A topological space $A$ that is also a ring with operations '+' and '.'   where  $ A\times A$  carries product topology, is a semi-topological ring if the mappings $$a_1: A\times A \to A\ \text{such that}\ (x,y)\to x+y$$ , $$a_2: A \to A\ \text{such that}\ x\to -x$$ and $$a_3: A \to A\ \text{such that}\ (x,y) \to x.y$$ are semi-continuous.


A topological space $A$ that is also a ring with operations '+' and '.'   where  $ A\times A$  carries product topology, is a B-topological ring if the mappings $$a_1: A\times A \to A\ \text{such that}\ (x,y)\to x+y$$ , $$a_2: A \to A\ \text{such that}\ x\to -x$$ and $$a_3: A \to A\ \text{such that}\ (x,y) \to x.y$$ are b-continuous.

where,

A function $f:X \to Y$ from topological space $X$ to topological space $Y$ is said to be b-continuous (semi continuous) if for each $x\in X$ and
each open set $U \subset Y$ containing $f(x)$ there exists a b-open (semi-open) set $V \subset X$ containing $x$ such that $f(V) \subset U$.


A set $B$ is called b-open if $B \subset Int(cl(B)) \cup cl(Int(B))$ and $S$ is semi open if $S \subset cl(Int(S))$

Clearly, Topological rings $\implies$ semi-topological rings $\implies$ B-topological rings but not conversely.
After all these definitions I seek a B-topological ring that is not semi-topological.

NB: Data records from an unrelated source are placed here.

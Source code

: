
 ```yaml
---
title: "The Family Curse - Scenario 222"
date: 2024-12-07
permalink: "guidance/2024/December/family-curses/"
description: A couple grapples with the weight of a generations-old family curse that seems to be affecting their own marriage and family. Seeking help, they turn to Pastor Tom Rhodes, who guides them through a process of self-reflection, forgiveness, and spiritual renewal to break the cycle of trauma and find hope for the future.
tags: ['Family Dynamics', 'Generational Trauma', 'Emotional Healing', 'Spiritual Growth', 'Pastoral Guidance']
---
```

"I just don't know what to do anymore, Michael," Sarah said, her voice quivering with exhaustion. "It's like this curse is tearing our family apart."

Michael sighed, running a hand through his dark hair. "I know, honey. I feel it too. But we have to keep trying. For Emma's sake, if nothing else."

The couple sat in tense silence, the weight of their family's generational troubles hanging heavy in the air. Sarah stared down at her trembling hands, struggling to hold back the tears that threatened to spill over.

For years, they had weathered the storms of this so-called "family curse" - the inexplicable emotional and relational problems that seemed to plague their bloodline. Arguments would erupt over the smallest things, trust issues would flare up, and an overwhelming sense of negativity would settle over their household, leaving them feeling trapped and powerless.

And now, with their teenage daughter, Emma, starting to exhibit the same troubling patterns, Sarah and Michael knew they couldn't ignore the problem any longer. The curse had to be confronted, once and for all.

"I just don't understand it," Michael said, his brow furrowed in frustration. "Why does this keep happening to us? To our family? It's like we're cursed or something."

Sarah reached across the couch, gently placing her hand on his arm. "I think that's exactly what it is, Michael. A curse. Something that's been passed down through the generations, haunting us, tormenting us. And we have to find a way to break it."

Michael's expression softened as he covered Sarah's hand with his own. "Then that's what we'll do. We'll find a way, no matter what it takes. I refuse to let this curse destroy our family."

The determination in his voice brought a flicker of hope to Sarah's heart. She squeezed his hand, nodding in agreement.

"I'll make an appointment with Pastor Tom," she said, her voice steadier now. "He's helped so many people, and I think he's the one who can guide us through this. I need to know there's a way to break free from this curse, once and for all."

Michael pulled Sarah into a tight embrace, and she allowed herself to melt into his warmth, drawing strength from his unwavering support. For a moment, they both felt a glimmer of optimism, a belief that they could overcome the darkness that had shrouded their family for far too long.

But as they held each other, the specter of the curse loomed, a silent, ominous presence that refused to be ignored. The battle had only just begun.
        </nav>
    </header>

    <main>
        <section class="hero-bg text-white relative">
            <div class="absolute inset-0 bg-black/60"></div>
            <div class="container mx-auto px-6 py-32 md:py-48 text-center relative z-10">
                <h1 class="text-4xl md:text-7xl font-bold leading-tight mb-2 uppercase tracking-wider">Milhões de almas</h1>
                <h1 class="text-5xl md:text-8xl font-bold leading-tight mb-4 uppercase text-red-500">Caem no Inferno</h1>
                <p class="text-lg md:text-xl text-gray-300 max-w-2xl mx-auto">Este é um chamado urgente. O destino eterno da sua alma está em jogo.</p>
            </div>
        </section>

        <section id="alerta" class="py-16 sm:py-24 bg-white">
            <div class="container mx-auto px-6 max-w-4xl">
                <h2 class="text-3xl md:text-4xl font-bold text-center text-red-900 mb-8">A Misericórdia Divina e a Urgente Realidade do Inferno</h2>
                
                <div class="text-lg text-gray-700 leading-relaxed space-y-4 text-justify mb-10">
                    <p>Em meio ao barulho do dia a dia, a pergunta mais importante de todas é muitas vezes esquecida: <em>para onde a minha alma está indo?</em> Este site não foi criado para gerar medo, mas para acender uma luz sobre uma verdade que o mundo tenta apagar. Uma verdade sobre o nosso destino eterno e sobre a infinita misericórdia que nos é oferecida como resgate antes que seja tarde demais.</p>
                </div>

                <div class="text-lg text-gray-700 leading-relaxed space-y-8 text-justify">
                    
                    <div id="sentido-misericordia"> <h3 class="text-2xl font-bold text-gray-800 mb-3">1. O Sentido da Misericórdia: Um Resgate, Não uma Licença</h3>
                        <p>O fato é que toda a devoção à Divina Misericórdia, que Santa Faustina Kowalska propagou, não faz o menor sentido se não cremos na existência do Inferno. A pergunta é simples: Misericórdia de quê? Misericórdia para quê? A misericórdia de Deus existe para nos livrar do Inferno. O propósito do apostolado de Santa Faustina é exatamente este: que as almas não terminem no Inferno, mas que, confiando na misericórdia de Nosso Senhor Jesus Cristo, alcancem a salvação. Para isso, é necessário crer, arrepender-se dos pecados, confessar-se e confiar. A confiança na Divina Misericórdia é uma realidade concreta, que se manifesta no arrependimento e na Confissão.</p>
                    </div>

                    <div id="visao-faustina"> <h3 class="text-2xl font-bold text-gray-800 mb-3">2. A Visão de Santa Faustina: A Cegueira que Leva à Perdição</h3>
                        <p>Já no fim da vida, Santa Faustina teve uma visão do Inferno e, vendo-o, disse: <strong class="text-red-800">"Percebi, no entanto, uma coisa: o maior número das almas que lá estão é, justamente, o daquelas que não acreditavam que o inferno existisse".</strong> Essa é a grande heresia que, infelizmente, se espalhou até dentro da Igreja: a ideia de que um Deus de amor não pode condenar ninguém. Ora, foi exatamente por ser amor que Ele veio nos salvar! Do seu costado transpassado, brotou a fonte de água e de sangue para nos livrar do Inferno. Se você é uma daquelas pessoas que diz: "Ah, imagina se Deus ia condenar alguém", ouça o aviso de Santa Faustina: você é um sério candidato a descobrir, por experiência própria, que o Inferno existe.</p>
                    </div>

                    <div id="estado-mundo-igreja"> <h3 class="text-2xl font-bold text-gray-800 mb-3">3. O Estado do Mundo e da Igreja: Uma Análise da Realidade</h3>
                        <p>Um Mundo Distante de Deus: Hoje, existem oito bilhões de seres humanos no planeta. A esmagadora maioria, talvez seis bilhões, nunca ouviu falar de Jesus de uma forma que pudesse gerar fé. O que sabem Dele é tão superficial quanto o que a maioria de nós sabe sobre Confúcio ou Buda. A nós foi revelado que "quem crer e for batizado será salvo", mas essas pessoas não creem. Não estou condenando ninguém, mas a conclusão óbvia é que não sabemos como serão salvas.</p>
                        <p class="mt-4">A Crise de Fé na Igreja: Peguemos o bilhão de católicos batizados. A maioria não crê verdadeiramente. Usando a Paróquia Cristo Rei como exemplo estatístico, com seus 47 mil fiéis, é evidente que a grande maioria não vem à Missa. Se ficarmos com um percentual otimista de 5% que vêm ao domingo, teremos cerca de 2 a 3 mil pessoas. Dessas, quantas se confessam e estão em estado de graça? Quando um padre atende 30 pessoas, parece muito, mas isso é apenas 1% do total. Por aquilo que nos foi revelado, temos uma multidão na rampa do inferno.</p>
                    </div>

I already have other counterexamples but this one I have no idea about.
 A: It is straightforward to adapt Sebastian Spindler's answer to your other question to this one.  Informally, redefine multiplication on $\mathbb{R}$ so that the product of any two irrational numbers is $0$, but otherwise multiplication is the same.
Formally, let $\{1\}\sqcup T$ be a basis for $\mathbb{R}$ as a $\mathbb{Q}$-vector space.  Let $X$ be a set of indeterminates equinumerous with $T$ and $S=\mathbb{Q}[X]$.  Finally, choose $R=S/(ab:a,b\in X)$; then the bijection between $T$ and $X$ extends by linearity to an isomorphism of $\mathbb{Q}$-vector spaces between $R$ and $(1\sqcup T)\mathbb{Q}=\mathbb{R}$.  Give $R$ the topology induced by this bijection, and then abuse notation by identifying $T$ and $X$.
Then $({\times}_R)^{-1}((1,2))\subseteq\mathbb{R}^2\setminus(\mathbb{Q}T)^2$, which has empty interior.  But $R$ is $B$-topological, for:

*

*If $0\in U$, then $({\times}_R)^{-1}(U)\supseteq(\mathbb{Q}T)^2$, which is dense in $\mathbb{R}^2$.

*Otherwise, $({\times}_R)^{-1}(U)=(\times_{\mathbb{R}})^{-1}(U)\cap(\mathbb{R}^2\setminus(\mathbb{Q}T)^2)$, which is dense in $(\times_{\mathbb{R}})^{-1}(U)$.